Engine configuration

The Connect Server cooperates with different engines to handle specific tasks. A DataMapper engine extracts data from a data file. A Merge engine merges the template and the data to create Email and Web output, or to create an intermediary file for Printed output. The intermediary file is in turn used by a Weaver engine to prepare the Print output. (For more information see: Connect: a peek under the hood).
Settings for these engines are made in the Connect Server Configuration tool (see Server Configuration Settings).

Connect allows for the parallelization of jobs. This means you can allocate 1 or more engines to process jobs.

The number of each type of engine is configurable, as well as the amount of Merge engines than can work together on the same job (determined by job size: small, medium or large) and at what maximum speed.

The Parallel Processing preferences allow you to control precisely how the PlanetPress Connect Connect Server handles jobs.

This gives you, as solution developer or application manager, full control of how to apply a machines power.
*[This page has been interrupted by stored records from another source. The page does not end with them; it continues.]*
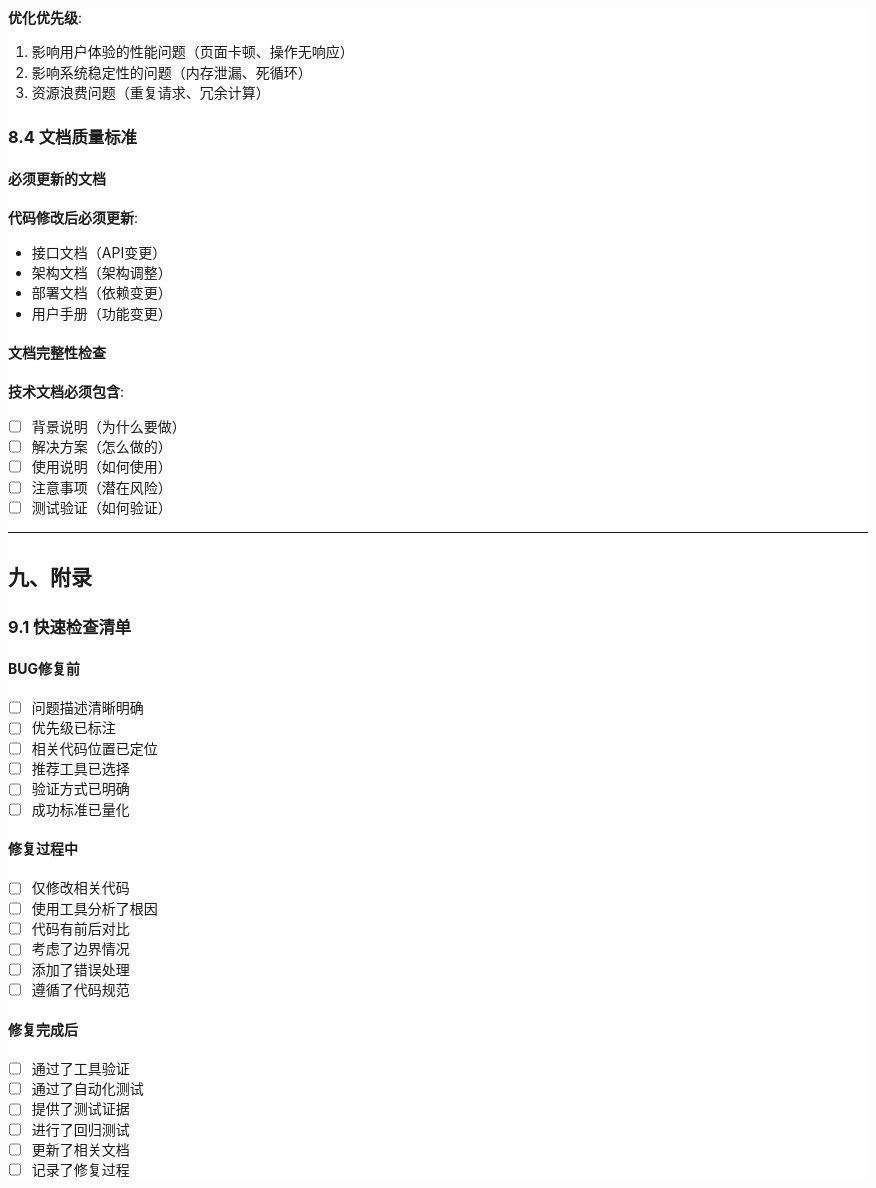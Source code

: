 **优化优先级**:
1. 影响用户体验的性能问题（页面卡顿、操作无响应）
2. 影响系统稳定性的问题（内存泄漏、死循环）
3. 资源浪费问题（重复请求、冗余计算）

### 8.4 文档质量标准

#### 必须更新的文档

**代码修改后必须更新**:
- 接口文档（API变更）
- 架构文档（架构调整）
- 部署文档（依赖变更）
- 用户手册（功能变更）

#### 文档完整性检查

**技术文档必须包含**:
- [ ] 背景说明（为什么要做）
- [ ] 解决方案（怎么做的）
- [ ] 使用说明（如何使用）
- [ ] 注意事项（潜在风险）
- [ ] 测试验证（如何验证）

---

## 九、附录

### 9.1 快速检查清单

#### BUG修复前

- [ ] 问题描述清晰明确
- [ ] 优先级已标注
- [ ] 相关代码位置已定位
- [ ] 推荐工具已选择
- [ ] 验证方式已明确
- [ ] 成功标准已量化

#### 修复过程中

- [ ] 仅修改相关代码
- [ ] 使用工具分析了根因
- [ ] 代码有前后对比
- [ ] 考虑了边界情况
- [ ] 添加了错误处理
- [ ] 遵循了代码规范

#### 修复完成后

- [ ] 通过了工具验证
- [ ] 通过了自动化测试
- [ ] 提供了测试证据
- [ ] 进行了回归测试
- [ ] 更新了相关文档
- [ ] 记录了修复过程
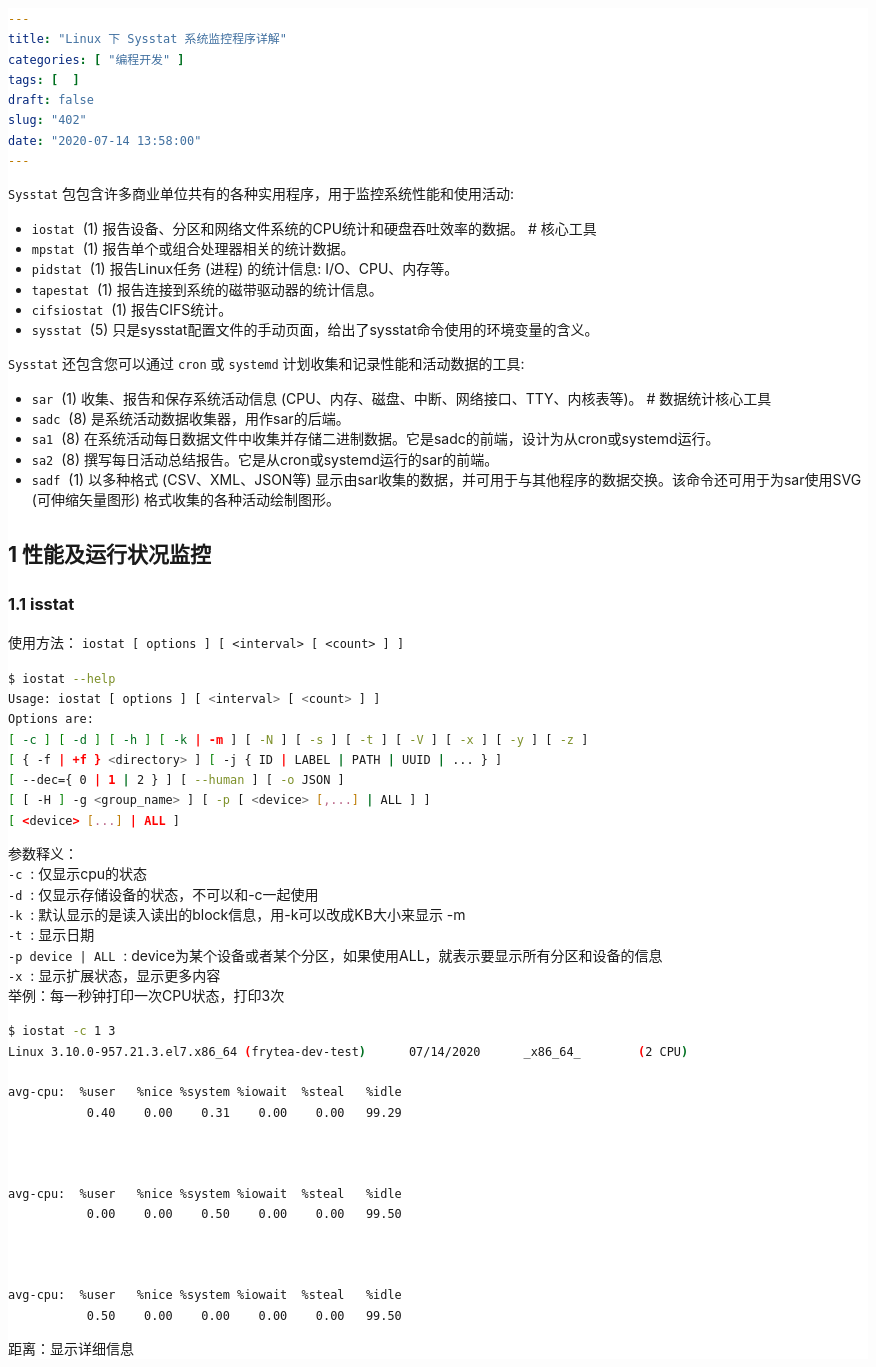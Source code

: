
 ```yaml
---
title: "Linux 下 Sysstat 系统监控程序详解"
categories: [ "编程开发" ]
tags: [  ]
draft: false
slug: "402"
date: "2020-07-14 13:58:00"
---
```


`Sysstat` 包包含许多商业单位共有的各种实用程序，用于监控系统性能和使用活动:

- `iostat`  (1) 报告设备、分区和网络文件系统的CPU统计和硬盘吞吐效率的数据。 # 核心工具
- `mpstat`  (1) 报告单个或组合处理器相关的统计数据。
- `pidstat`  (1) 报告Linux任务 (进程) 的统计信息: I/O、CPU、内存等。
- `tapestat`  (1) 报告连接到系统的磁带驱动器的统计信息。
- `cifsiostat`  (1) 报告CIFS统计。
- `sysstat`  (5) 只是sysstat配置文件的手动页面，给出了sysstat命令使用的环境变量的含义。

`Sysstat` 还包含您可以通过 `cron` 或 `systemd` 计划收集和记录性能和活动数据的工具:

- `sar`  (1) 收集、报告和保存系统活动信息 (CPU、内存、磁盘、中断、网络接口、TTY、内核表等)。 # 数据统计核心工具
- `sadc`  (8) 是系统活动数据收集器，用作sar的后端。
- `sa1`  (8) 在系统活动每日数据文件中收集并存储二进制数据。它是sadc的前端，设计为从cron或systemd运行。
- `sa2`  (8) 撰写每日活动总结报告。它是从cron或systemd运行的sar的前端。
- `sadf`  (1) 以多种格式 (CSV、XML、JSON等) 显示由sar收集的数据，并可用于与其他程序的数据交换。该命令还可用于为sar使用SVG (可伸缩矢量图形) 格式收集的各种活动绘制图形。
<a name="zPQl4"></a>
## 1 性能及运行状况监控
<a name="ubSyn"></a>
### 1.1 isstat
使用方法： `iostat [ options ] [ <interval> [ <count> ] ]` 
```bash
$ iostat --help
Usage: iostat [ options ] [ <interval> [ <count> ] ]
Options are:
[ -c ] [ -d ] [ -h ] [ -k | -m ] [ -N ] [ -s ] [ -t ] [ -V ] [ -x ] [ -y ] [ -z ]
[ { -f | +f } <directory> ] [ -j { ID | LABEL | PATH | UUID | ... } ]
[ --dec={ 0 | 1 | 2 } ] [ --human ] [ -o JSON ]
[ [ -H ] -g <group_name> ] [ -p [ <device> [,...] | ALL ] ]
[ <device> [...] | ALL ]
```
参数释义：<br />`-c`  : 仅显示cpu的状态<br />`-d`  : 仅显示存储设备的状态，不可以和-c一起使用<br />`-k`  : 默认显示的是读入读出的block信息，用-k可以改成KB大小来显示 -m<br />`-t`  : 显示日期<br />`-p device | ALL`  : device为某个设备或者某个分区，如果使用ALL，就表示要显示所有分区和设备的信息<br />`-x`  : 显示扩展状态，显示更多内容<br />举例：每一秒钟打印一次CPU状态，打印3次
```bash
$ iostat -c 1 3
Linux 3.10.0-957.21.3.el7.x86_64 (frytea-dev-test)      07/14/2020      _x86_64_        (2 CPU)

avg-cpu:  %user   %nice %system %iowait  %steal   %idle
           0.40    0.00    0.31    0.00    0.00   99.29



avg-cpu:  %user   %nice %system %iowait  %steal   %idle
           0.00    0.00    0.50    0.00    0.00   99.50



avg-cpu:  %user   %nice %system %iowait  %steal   %idle
           0.50    0.00    0.00    0.00    0.00   99.50
```
距离：显示详细信息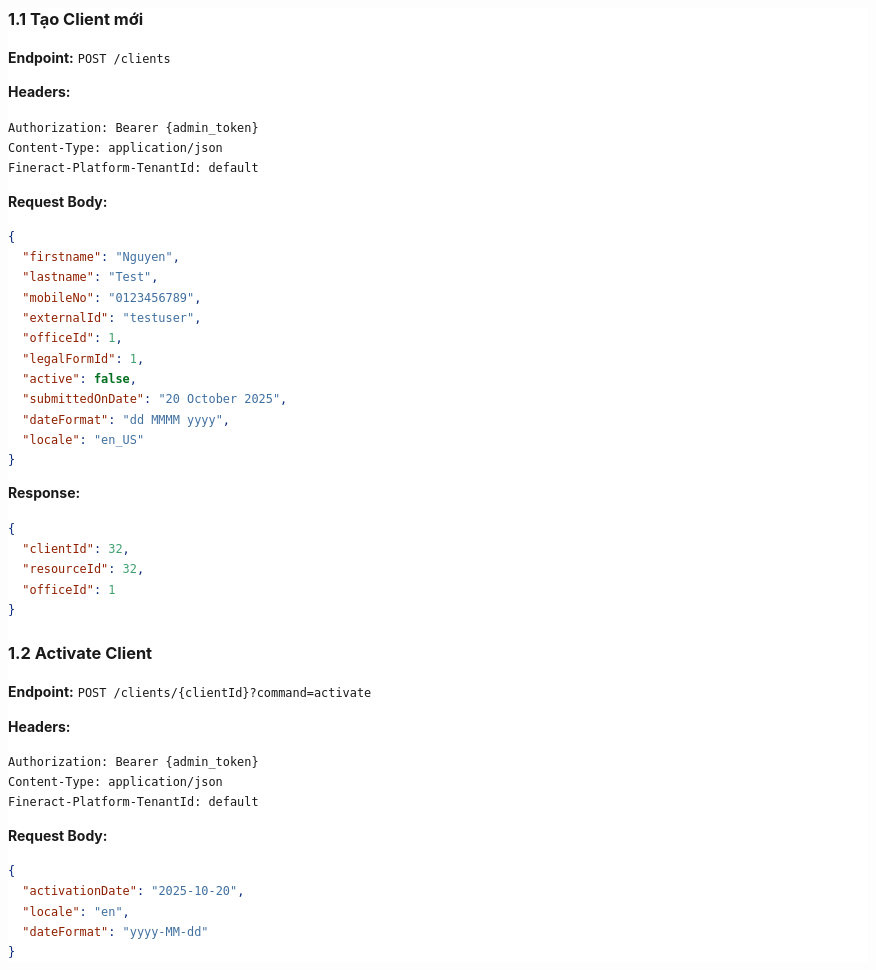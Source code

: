 ### 1.1 Tạo Client mới

**Endpoint:** `POST /clients`

**Headers:**
```
Authorization: Bearer {admin_token}
Content-Type: application/json
Fineract-Platform-TenantId: default
```

**Request Body:**
```json
{
  "firstname": "Nguyen",
  "lastname": "Test",
  "mobileNo": "0123456789",
  "externalId": "testuser",
  "officeId": 1,
  "legalFormId": 1,
  "active": false,
  "submittedOnDate": "20 October 2025",
  "dateFormat": "dd MMMM yyyy",
  "locale": "en_US"
}
```

**Response:**
```json
{
  "clientId": 32,
  "resourceId": 32,
  "officeId": 1
}
```

### 1.2 Activate Client

**Endpoint:** `POST /clients/{clientId}?command=activate`

**Headers:**
```
Authorization: Bearer {admin_token}
Content-Type: application/json
Fineract-Platform-TenantId: default
```

**Request Body:**
```json
{
  "activationDate": "2025-10-20",
  "locale": "en",
  "dateFormat": "yyyy-MM-dd"
}
```
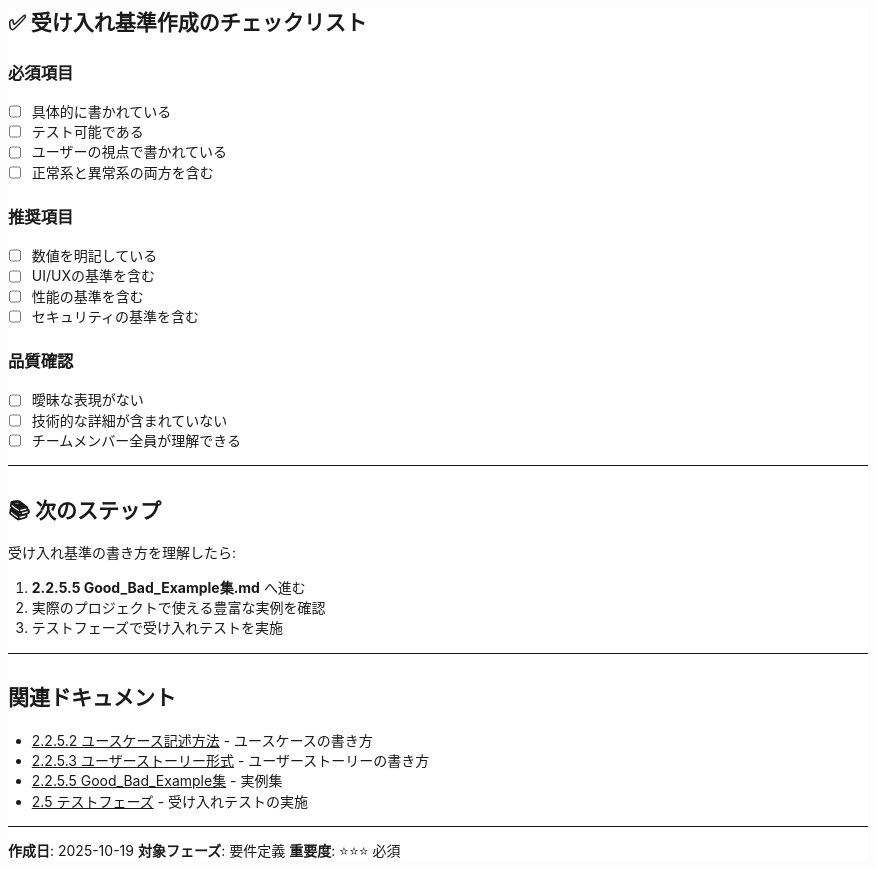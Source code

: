 ## ✅ 受け入れ基準作成のチェックリスト

### 必須項目
- [ ] 具体的に書かれている
- [ ] テスト可能である
- [ ] ユーザーの視点で書かれている
- [ ] 正常系と異常系の両方を含む

### 推奨項目
- [ ] 数値を明記している
- [ ] UI/UXの基準を含む
- [ ] 性能の基準を含む
- [ ] セキュリティの基準を含む

### 品質確認
- [ ] 曖昧な表現がない
- [ ] 技術的な詳細が含まれていない
- [ ] チームメンバー全員が理解できる

---

## 📚 次のステップ

受け入れ基準の書き方を理解したら:

1. **2.2.5.5 Good_Bad_Example集.md** へ進む
2. 実際のプロジェクトで使える豊富な実例を確認
3. テストフェーズで受け入れテストを実施

---

## 関連ドキュメント

- [2.2.5.2 ユースケース記述方法](./2.2.5.2_ユースケース記述方法.md) - ユースケースの書き方
- [2.2.5.3 ユーザーストーリー形式](./2.2.5.3_ユーザーストーリー形式.md) - ユーザーストーリーの書き方
- [2.2.5.5 Good_Bad_Example集](./2.2.5.5_Good_Bad_Example集.md) - 実例集
- [2.5 テストフェーズ](../../2.5_テストフェーズ/INDEX.md) - 受け入れテストの実施

---

**作成日**: 2025-10-19
**対象フェーズ**: 要件定義
**重要度**: ⭐⭐⭐ 必須
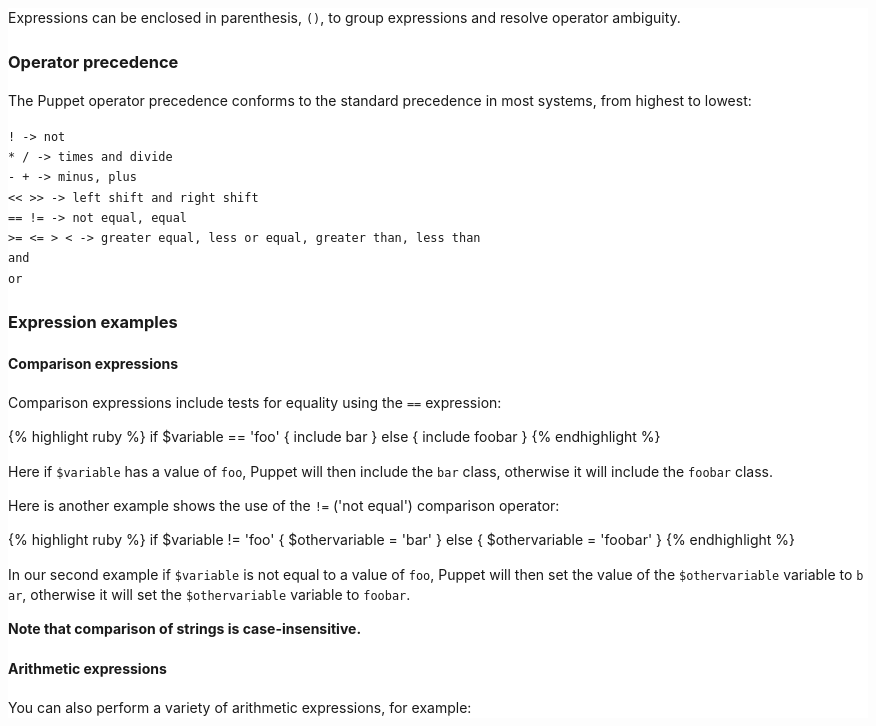 Expressions can be enclosed in parenthesis, `()`, to group
expressions and resolve operator ambiguity.

### Operator precedence

The Puppet operator precedence conforms to the standard precedence in
most systems, from highest to lowest:

    ! -> not
    * / -> times and divide
    - + -> minus, plus
    << >> -> left shift and right shift
    == != -> not equal, equal
    >= <= > < -> greater equal, less or equal, greater than, less than
    and
    or

### Expression examples

#### Comparison expressions

Comparison expressions include tests for equality using the `==`
expression:

{% highlight ruby %}
    if $variable == 'foo' {
      include bar
    } else {
      include foobar
    }
{% endhighlight %}

Here if `$variable` has a value of `foo`, Puppet will then include the `bar`
class, otherwise it will include the `foobar` class.

Here is another example shows the use of the `!=` ('not equal') comparison
operator:

{% highlight ruby %}
    if $variable != 'foo' {
      $othervariable = 'bar'
    } else {
      $othervariable = 'foobar'
    }
{% endhighlight %}

In our second example if `$variable` is not equal to a value of `foo`, Puppet will then set
the value of the `$othervariable` variable to `bar`, otherwise it will set the
`$othervariable` variable to `foobar`.

**Note that comparison of strings is case-insensitive.**

#### Arithmetic expressions

You can also perform a variety of arithmetic expressions, for
example:
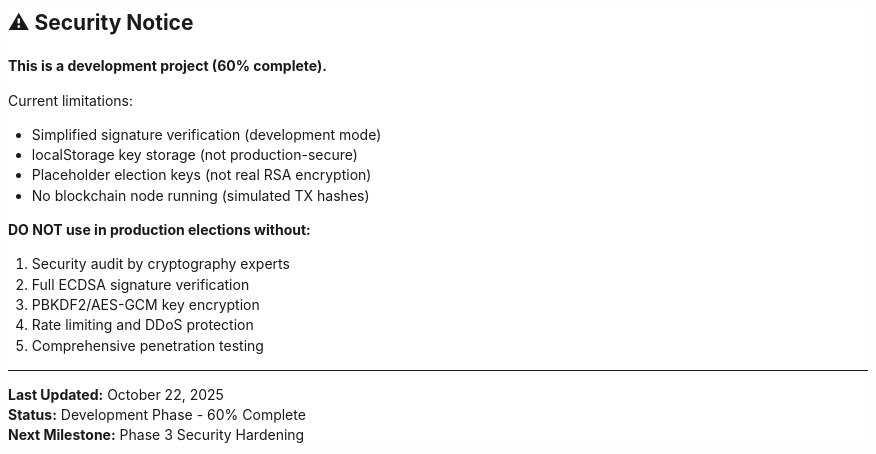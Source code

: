
## ⚠️ Security Notice

**This is a development project (60% complete).**

Current limitations:
- Simplified signature verification (development mode)
- localStorage key storage (not production-secure)
- Placeholder election keys (not real RSA encryption)
- No blockchain node running (simulated TX hashes)

**DO NOT use in production elections without:**
1. Security audit by cryptography experts
2. Full ECDSA signature verification
3. PBKDF2/AES-GCM key encryption
4. Rate limiting and DDoS protection
5. Comprehensive penetration testing

---

**Last Updated:** October 22, 2025  
**Status:** Development Phase - 60% Complete  
**Next Milestone:** Phase 3 Security Hardening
For example, you can share the available resources to process multiple jobs at once or allocate all resources to process one single job as fast as possible, or anything in between.

Connect distinguishes 5 type of jobs:

  1. Small Print
  2. Medium Print
  3. Large Print
  4. Email
  5. Web

Connect categorizes print jobs on the number of pages they will produce. What constitutes a Small, Medium or Large job can be configured per server (see below, in Allocating processing power to jobs).
There is no distinction between small, medium and large jobs for Email and Web output.

This topic explains all of these settings and the principles behind them, and it provides guidelines for letting the Server manage the workload in such a way as to achieve the highest possible output speeds.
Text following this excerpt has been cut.